Na het startschot begint de koers met een periode van neutralisatie, waarin de karavaan in een slakkengangetje de stad uitrijdt. Wanneer de wedstrijd straks losbarst, positioneert één auto zich direct achter de kopgroep. Daarnaast rijdt er nog een tweede auto voor het peloton, die achter een eventuele tweede groep zal komen te rijden. De derde wagen rijdt achter het peloton komt in actie als de wegen smaller worden en/of peloton gaat breken.

Kennersoog
Na de officiële start ontstaat er op weg naar Vlissingen al snel een kopgroepje. Wanneer het verschil meer dan dertig seconden is, zet Johan de wagen in de berm om de leiders voorbij te laten rijden. Eenmaal gepasseerd, nestelt de auto zich pal achter de kopgroep. De blik van Marcel richt zich direct op de fietsen van de renners. ‘Drie keer disc’ klinkt het vanaf de achterbank, waarna hij begint te schuiven met wielen. Mocht er iets gebeuren, dan heeft hij het juiste wiel direct bij de hand.

Het peloton vindt het prima en geeft de vluchters de ruimte. Er breekt een rustige periode aan. Het biedt ons de kans om de passagiers beter te leren kennen. Zowel Johan als Marcel zijn ‘ingerold’ in het project dat ooit opgestart is door Cees Priem. De voormalig Raleigh-renner en ploegleider van TVM begon met de neutrale service eind jaren ’90 en vroeg later zijn oud-ploeggenoot Ko Blok te helpen met de coördinatie. Streekgenoten Johan en Marcel werden door hem gevraagd om eens te kijken of het iets voor hen was. Ze waren al snel verkocht en hebben inmiddels beiden een licentie voor het besturen van een auto in het peloton.

Het is voor de mannen geen full-time baan. “Ik werkt hiernaast nog als vrachtwagenchauffeur”, licht Marcel toe. “Toch ben ik dit jaar al meer dan vijftig dagen onderweg geweest en heb ik meegereden in koersen van Australië tot China”, zegt hij trots. De auto’s zijn bij meerdere wedstrijden te vinden. In grote koersen als de Ronde van Vlaanderen of het WK zelfs met vier stuks of meer, plus nog eens twee motoren. Medewerkers die er hun beroep van hebben gemaakt, kunnen in een jaar wel tot 140 dagen op pad zijn.

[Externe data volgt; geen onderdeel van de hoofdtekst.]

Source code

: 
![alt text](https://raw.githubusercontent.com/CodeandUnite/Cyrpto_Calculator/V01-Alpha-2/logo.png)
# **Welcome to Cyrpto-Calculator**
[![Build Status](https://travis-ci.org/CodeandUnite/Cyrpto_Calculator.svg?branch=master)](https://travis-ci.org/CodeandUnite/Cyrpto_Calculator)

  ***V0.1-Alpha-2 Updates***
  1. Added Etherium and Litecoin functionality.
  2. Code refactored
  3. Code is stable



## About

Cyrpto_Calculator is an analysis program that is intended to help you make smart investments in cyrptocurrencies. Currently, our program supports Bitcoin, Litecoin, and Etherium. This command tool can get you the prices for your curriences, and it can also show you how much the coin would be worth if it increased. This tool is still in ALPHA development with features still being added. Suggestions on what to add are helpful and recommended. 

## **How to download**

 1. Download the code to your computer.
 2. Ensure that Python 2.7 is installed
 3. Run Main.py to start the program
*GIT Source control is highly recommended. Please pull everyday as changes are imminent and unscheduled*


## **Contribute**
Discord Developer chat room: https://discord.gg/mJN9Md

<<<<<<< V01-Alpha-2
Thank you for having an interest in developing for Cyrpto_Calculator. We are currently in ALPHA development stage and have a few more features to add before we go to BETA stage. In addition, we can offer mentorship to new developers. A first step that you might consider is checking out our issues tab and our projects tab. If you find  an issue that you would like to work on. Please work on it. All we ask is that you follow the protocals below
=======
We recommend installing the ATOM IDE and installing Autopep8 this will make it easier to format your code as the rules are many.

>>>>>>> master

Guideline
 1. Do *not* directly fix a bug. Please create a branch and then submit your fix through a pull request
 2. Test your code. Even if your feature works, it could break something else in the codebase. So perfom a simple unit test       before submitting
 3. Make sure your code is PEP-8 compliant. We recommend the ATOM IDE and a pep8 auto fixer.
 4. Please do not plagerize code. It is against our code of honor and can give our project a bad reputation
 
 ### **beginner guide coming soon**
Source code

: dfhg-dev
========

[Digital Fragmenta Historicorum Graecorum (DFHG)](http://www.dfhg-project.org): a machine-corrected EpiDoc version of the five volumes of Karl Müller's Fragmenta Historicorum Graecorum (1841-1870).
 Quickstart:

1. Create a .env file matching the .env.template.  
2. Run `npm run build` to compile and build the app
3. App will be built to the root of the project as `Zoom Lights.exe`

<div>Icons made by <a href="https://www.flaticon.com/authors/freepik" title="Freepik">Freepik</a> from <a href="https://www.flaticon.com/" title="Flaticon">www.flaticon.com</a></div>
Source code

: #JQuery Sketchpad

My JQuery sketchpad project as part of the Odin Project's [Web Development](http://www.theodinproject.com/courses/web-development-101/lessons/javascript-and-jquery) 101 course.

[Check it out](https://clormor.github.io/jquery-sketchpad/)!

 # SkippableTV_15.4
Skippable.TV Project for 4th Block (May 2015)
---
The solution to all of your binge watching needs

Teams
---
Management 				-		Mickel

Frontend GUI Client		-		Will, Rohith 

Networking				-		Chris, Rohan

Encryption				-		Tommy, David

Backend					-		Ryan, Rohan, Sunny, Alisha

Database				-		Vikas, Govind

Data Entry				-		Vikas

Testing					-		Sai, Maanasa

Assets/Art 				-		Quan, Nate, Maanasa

Bevoorrading vanuit de wagen
Onderweg leren we dat de neutrale service naast pechhulp, ook ondersteunt bij de bevoorrading. Vanuit de ploegleiderswagen van een van de ploegen geeft een verzorger door het raam repen en gelletjes door. Even later meldt een renner van de ploeg zich bij het achterraam van de auto, waarna de voeding wordt doorgegeven. Marcel wordt vriendelijk bedankt, waarna de renner weer aansluit bij zijn medevluchters. “In het begin denk je nog wel eens ‘daar rijdt Peter Sagan’, maar na verloop van tijd wordt het de normaalste zaak van de wereld dat je tussen de grote namen rijdt. Over het algemeen is iedereen heel vriendelijk en gedragen de renners zich net als jij en ik”, legt Marcel uit.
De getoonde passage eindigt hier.